» **WHAT YOU NEED TO DO**
Could you filter the records below down to the lines that include the word "resume"?

» **MATERIAL FOR THIS EXERCISE**

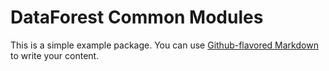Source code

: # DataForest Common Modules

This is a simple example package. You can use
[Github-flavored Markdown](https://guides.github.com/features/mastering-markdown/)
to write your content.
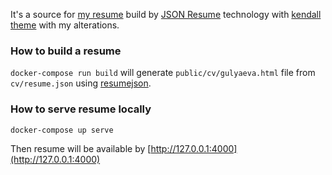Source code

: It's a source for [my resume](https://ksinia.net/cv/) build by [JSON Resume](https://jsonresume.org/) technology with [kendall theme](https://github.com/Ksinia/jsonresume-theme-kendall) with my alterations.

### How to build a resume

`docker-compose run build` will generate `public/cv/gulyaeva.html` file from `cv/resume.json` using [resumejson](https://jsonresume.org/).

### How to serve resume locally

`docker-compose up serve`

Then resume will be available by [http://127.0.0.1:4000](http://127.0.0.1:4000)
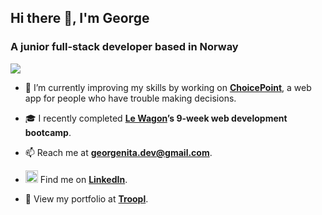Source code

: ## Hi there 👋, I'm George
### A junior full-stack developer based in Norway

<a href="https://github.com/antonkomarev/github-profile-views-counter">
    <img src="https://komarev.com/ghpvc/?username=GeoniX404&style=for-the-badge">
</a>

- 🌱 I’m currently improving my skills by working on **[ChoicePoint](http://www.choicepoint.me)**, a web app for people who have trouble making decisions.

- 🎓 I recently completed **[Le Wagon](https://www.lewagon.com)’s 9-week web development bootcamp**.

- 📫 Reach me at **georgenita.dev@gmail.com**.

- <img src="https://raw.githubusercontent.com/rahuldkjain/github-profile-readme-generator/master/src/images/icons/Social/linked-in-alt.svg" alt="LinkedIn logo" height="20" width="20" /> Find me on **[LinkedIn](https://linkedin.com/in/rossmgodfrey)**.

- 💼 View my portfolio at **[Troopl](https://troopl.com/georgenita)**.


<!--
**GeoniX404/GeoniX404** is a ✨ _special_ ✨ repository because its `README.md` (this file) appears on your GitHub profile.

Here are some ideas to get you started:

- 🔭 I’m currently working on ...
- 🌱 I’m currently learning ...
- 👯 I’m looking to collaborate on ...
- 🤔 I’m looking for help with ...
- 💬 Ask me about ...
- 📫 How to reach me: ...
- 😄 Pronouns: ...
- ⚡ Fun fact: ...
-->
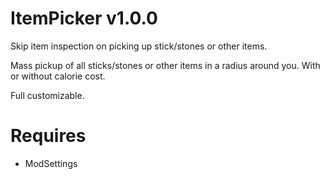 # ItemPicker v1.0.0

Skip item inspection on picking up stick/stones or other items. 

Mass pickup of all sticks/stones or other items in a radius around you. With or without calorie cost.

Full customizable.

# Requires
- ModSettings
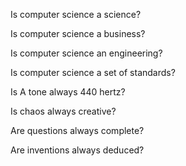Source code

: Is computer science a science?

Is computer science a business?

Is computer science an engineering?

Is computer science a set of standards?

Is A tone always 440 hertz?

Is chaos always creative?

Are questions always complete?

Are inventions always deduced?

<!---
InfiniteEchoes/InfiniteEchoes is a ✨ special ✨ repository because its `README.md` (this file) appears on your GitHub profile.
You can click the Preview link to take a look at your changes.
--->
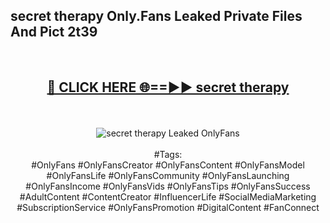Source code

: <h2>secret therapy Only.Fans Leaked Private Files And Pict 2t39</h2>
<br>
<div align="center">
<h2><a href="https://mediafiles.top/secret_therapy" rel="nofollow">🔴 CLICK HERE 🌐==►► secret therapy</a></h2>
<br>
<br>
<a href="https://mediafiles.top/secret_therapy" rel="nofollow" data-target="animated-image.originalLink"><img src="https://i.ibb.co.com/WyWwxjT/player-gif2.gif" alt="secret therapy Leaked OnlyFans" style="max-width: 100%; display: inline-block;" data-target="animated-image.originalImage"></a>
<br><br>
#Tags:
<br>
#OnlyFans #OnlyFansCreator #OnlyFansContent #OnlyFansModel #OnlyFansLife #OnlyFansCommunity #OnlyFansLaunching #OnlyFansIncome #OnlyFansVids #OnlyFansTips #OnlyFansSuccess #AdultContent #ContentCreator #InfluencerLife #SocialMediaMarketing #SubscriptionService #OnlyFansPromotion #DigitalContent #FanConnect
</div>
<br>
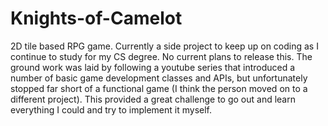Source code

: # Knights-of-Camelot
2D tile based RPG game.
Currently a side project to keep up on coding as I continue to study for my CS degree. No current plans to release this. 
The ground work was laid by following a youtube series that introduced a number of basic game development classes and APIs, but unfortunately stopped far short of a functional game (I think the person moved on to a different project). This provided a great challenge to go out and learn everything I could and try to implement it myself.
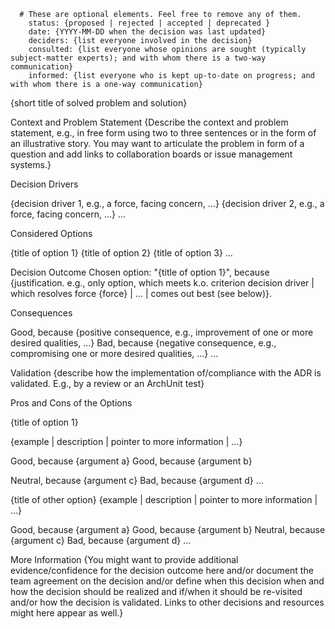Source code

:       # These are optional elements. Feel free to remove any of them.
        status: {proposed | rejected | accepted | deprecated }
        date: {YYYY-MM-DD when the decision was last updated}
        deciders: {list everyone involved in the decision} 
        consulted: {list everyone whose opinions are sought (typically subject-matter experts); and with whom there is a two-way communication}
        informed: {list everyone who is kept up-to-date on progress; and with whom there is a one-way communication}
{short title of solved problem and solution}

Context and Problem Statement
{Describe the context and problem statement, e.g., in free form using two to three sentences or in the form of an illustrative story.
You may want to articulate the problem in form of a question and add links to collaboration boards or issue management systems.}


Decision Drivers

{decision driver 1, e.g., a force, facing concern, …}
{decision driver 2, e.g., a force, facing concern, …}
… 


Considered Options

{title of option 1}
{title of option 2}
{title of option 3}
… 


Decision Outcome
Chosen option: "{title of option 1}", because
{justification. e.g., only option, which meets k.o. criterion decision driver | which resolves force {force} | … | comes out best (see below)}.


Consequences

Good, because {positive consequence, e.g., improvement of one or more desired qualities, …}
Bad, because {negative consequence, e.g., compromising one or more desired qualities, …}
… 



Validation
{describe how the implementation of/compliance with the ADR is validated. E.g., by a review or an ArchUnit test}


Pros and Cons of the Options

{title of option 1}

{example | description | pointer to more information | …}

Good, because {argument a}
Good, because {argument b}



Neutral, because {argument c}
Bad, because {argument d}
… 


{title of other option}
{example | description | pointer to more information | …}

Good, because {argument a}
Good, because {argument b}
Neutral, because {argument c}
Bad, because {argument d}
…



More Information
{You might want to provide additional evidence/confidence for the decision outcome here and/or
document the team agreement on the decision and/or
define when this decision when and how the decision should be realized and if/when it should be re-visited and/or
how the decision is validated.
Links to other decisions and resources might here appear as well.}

» **RESPONSE AREA**
: It's a source for [my resume](https://ksinia.net/cv/) build by [JSON Resume](https://jsonresume.org/) technology with [kendall theme](https://github.com/Ksinia/jsonresume-theme-kendall) with my alterations.
### How to build a resume
`docker-compose run build` will generate `public/cv/gulyaeva.html` file from `cv/resume.json` using [resumejson](https://jsonresume.org/).
### How to serve resume locally
Then resume will be available by [http://127.0.0.1:4000](http://127.0.0.1:4000)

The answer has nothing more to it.